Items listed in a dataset

+ + + +

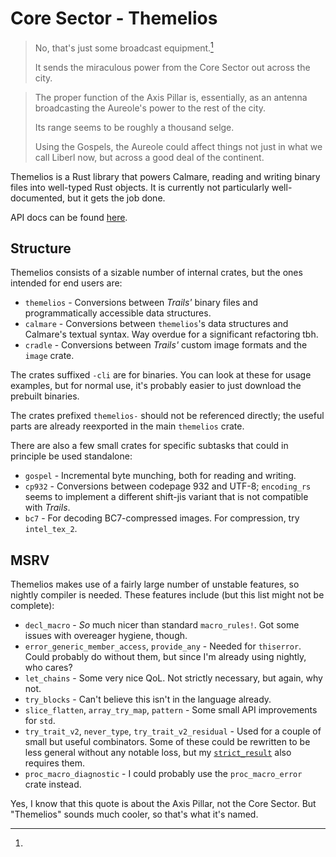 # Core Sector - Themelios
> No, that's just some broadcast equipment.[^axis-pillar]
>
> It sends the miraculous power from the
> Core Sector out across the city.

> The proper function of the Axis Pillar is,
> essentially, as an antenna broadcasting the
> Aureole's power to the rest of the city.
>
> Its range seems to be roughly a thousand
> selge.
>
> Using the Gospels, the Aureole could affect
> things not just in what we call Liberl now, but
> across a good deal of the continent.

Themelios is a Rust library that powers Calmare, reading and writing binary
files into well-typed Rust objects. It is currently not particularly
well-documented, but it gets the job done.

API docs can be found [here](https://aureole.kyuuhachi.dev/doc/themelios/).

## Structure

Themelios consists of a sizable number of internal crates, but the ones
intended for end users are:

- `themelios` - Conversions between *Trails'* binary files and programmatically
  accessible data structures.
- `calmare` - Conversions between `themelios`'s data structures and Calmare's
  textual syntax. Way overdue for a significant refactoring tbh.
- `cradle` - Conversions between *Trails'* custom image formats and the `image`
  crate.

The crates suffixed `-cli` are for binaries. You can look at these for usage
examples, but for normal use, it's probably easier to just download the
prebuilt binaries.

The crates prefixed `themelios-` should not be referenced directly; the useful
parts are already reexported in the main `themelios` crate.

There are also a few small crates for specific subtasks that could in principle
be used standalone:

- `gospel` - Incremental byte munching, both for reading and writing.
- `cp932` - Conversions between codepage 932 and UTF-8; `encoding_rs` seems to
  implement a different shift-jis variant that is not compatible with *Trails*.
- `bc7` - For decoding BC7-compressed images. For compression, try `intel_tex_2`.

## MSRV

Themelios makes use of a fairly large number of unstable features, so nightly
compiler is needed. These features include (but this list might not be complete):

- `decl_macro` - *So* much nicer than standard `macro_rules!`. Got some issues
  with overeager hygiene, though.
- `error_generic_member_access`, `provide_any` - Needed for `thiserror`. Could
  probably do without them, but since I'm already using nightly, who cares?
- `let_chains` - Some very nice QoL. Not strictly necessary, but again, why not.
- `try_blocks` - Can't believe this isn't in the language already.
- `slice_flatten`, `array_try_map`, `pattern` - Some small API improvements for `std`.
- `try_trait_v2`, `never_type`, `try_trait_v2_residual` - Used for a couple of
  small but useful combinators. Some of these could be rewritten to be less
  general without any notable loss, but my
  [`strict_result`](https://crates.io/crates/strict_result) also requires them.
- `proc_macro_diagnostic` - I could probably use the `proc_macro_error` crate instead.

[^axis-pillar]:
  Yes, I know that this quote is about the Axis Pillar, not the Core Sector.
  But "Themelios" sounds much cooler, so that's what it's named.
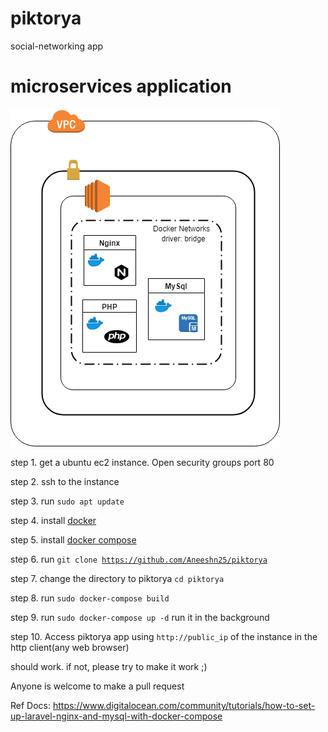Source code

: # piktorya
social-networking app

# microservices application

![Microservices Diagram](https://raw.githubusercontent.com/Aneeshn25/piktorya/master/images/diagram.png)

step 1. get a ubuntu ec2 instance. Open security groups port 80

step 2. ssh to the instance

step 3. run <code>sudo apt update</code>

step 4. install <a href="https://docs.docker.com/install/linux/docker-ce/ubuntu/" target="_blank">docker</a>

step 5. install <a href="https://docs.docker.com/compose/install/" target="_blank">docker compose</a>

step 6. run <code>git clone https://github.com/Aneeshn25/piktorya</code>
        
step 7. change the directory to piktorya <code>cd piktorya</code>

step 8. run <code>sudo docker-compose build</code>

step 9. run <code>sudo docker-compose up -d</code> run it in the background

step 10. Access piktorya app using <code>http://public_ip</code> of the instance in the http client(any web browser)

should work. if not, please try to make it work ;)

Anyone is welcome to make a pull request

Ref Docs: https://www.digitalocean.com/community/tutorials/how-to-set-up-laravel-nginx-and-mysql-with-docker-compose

+ + + +

* **TASK GOAL**: Set down, exactly as they stand above, the lines starting with the line with "# microservices application" and going on through the line with "step 8. run", and no others.

* **OUTPUT**:
# microservices application

![Microservices Diagram](https://raw.githubusercontent.com/Aneeshn25/piktorya/master/images/diagram.png)

step 1. get a ubuntu ec2 instance. Open security groups port 80

step 2. ssh to the instance

step 3. run <code>sudo apt update</code>

step 4. install <a href="https://docs.docker.com/install/linux/docker-ce/ubuntu/" target="_blank">docker</a>

step 5. install <a href="https://docs.docker.com/compose/install/" target="_blank">docker compose</a>

step 6. run <code>git clone https://github.com/Aneeshn25/piktorya</code>
        
step 7. change the directory to piktorya <code>cd piktorya</code>

step 8. run <code>sudo docker-compose build</code>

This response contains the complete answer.